• asyncio并发编程


    asyncio 是干什么的?

    • 异步网络操作
    • 并发
    • 协程

    python3.0时代,标准库里的异步网络模块:select(非常底层) python3.0时代,第三方异步网络库:Tornado python3.4时代,asyncio:支持TCP,子进程

    现在的asyncio,有了很多的模块已经在支持:aiohttp,aiodns,aioredis等等 https://github.com/aio-libs 这里列出了已经支持的内容,并在持续更新

    当然到目前为止实现协程的不仅仅只有asyncio,tornado和gevent都实现了类似功能

    关于asyncio的一些关键字的说明:

    • event_loop 事件循环:程序开启一个无限循环,把一些函数注册到事件循环上,当满足事件发生的时候,调用相应的协程函数

    • coroutine 协程:协程对象,指一个使用async关键字定义的函数,它的调用不会立即执行函数,而是会返回一个协程对象。协程对象需要注册到事件循环,由事件循环调用。

    • task 任务:一个协程对象就是一个原生可以挂起的函数,任务则是对协程进一步封装,其中包含了任务的各种状态

    • future: 代表将来执行或没有执行的任务的结果。它和task上没有本质上的区别

    • async/await 关键字:python3.5用于定义协程的关键字,async定义一个协程,await用于挂起阻塞的异步调用接口。

    看了上面这些关键字,你可能扭头就走了,其实一开始了解和研究asyncio这个模块有种抵触,自己也不知道为啥,这也导致很长一段时间,这个模块自己也基本就没有关注和使用,但是随着工作上用python遇到各种性能问题的时候,自己告诉自己还是要好好学习学习这个模块。

     一概述:

      1、事件循环+回调(驱动生成器)+epoll(IO多路复用)

      2、asyncio是Python用于解决异步io编程的一套解决方案

      3、基于异步io实现的库(或框架)tornado、gevent、twisted(scrapy,django、channels)

      4、torando(实现web服务器),django+flask(uwsgi,gunicorn+nginx)

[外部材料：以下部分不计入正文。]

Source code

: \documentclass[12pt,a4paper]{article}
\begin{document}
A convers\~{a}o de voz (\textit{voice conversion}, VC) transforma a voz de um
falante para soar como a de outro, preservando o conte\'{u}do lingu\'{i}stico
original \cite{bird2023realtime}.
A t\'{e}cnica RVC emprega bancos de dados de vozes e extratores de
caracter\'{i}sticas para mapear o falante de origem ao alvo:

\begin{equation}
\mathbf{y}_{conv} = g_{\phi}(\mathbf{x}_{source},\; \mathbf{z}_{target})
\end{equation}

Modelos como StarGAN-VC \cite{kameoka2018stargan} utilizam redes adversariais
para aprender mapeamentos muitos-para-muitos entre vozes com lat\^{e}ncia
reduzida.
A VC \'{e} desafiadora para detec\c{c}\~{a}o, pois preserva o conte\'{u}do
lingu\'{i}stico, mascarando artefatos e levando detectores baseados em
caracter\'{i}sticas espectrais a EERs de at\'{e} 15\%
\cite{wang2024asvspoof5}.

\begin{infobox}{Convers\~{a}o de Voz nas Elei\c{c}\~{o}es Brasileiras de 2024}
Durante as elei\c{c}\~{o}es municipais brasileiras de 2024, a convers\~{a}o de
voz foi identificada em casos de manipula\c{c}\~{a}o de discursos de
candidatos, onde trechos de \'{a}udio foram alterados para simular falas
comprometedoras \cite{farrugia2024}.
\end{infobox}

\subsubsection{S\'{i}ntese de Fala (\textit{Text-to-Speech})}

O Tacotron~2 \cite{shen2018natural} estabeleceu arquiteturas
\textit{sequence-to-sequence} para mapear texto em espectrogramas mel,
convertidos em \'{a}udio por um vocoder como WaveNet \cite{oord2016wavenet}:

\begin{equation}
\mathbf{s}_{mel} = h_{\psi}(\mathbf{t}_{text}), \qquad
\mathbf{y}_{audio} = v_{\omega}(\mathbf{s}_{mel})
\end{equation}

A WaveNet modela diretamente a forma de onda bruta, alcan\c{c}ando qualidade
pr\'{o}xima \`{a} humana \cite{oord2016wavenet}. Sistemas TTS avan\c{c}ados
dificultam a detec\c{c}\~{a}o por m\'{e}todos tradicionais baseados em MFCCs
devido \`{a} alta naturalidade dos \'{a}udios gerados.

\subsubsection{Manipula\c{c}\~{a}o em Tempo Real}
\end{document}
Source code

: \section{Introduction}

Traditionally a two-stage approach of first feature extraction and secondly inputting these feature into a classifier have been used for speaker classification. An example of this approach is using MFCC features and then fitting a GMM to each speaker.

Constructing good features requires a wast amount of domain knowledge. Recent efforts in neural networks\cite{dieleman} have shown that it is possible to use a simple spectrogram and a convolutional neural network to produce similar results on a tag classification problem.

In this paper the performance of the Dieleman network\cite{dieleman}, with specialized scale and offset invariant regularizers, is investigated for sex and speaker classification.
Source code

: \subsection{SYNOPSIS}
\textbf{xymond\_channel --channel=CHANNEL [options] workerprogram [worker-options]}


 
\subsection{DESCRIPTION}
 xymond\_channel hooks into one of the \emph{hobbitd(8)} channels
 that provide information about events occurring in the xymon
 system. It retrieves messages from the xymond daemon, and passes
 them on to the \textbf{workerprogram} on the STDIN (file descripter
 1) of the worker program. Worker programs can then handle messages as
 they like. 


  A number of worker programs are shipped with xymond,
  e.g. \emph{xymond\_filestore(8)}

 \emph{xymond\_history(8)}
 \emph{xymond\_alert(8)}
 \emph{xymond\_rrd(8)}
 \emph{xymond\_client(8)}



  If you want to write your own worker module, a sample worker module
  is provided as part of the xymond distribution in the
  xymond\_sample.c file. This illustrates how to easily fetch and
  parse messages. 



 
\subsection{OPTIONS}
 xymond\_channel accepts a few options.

      5、tornado可以直接部署,nginx+tornado

    二、事件循环

    案例一: 

    #使用asyncio
    import asyncio
    import time
    
    async def get_html(url):
        print("start get url")
        await asyncio.sleep(2)
        print("end get url")
    
    if __name__ == "__main__":
        start_time = time.time()
        loop = asyncio.get_event_loop()
        # 执行单个协程
        # loop.run_until_complete(get_html("http://www.imooc.com"))
        # 批量执行任务
        # 创建任务列表
        tasks = [get_html("http://www.imooc.com") for i in range(10)]
        loop.run_until_complete(asyncio.wait(tasks))
        loop.close()
        print("执行事件:{}".format(time.time() - start_time))

    1、asyncio.ensure_future()等价于loop.create_task

    2、taskfuture的一个子类

    3、一个线程只有一个event loop

    4、asyncio.ensure_future()虽然没有传loop但是源码里做了get_event_loop()操作从而实现了与loop的关联,会将任务注册到任务队列里

    import asyncio
    import time
    from functools import partial
    
    async def get_html(url):
        print("start get url")
        await asyncio.sleep(2)
        print("end get url")
        return "bobby"
    
    # 【注意】传参url必须放在前面(第一个形参)
    def callback(url,future):
        print("执行完任务后执行;url={}".format(url))
    
    if __name__ == "__main__":
        start_time = time.time()
        loop = asyncio.get_event_loop()
        # 获取future,如果是单个task或者future则直接作为参数,如果是列表,则需要加asyncio.wait
    
        task = asyncio.ensure_future(get_html("http://www.imooc.com"))
        # task = loop.create_task(get_html("http://www.imooc.com"))
    
        # 执行完task后再执行的回调函数
        # task.add_done_callback(callback)
    
        # 传递回调函数参数
        task.add_done_callback(partial(callback,"http://www.imooc.com"))
    
        loop.run_until_complete(task)
        print("执行事件:{}".format(time.time() - start_time))
        print(task.result())
        loop.close()

    5、waitgather的区别:

      a)wait是等待所有任务执行完成后才会执行下面的代码【loop.run_until_complete(asyncio.wait(tasks))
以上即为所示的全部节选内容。